Items listed in a dataset

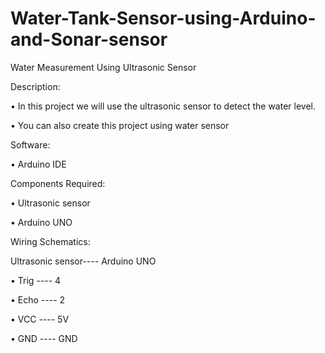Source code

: # Water-Tank-Sensor-using-Arduino-and-Sonar-sensor

Water Measurement Using Ultrasonic Sensor

Description:

•	In this project we will use the ultrasonic sensor to detect the water level.

•	You can also create this project using water sensor 

Software:

•	Arduino IDE

Components Required:

•	Ultrasonic sensor
 

•	Arduino UNO


Wiring Schematics:


Ultrasonic sensor----			Arduino UNO

•	Trig		----				4

•	Echo		----				2

•	VCC			----			5V

•	GND			----			GND
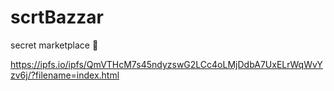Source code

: # scrtBazzar
secret marketplace 🥸

https://ipfs.io/ipfs/QmVTHcM7s45ndyzswG2LCc4oLMjDdbA7UxELrWqWvYzv6j/?filename=index.html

## What is being asked
Make a list of all lines in the data that contain "this".

## Solution
•	In this project we will use the ultrasonic sensor to detect the water level.
•	You can also create this project using water sensor 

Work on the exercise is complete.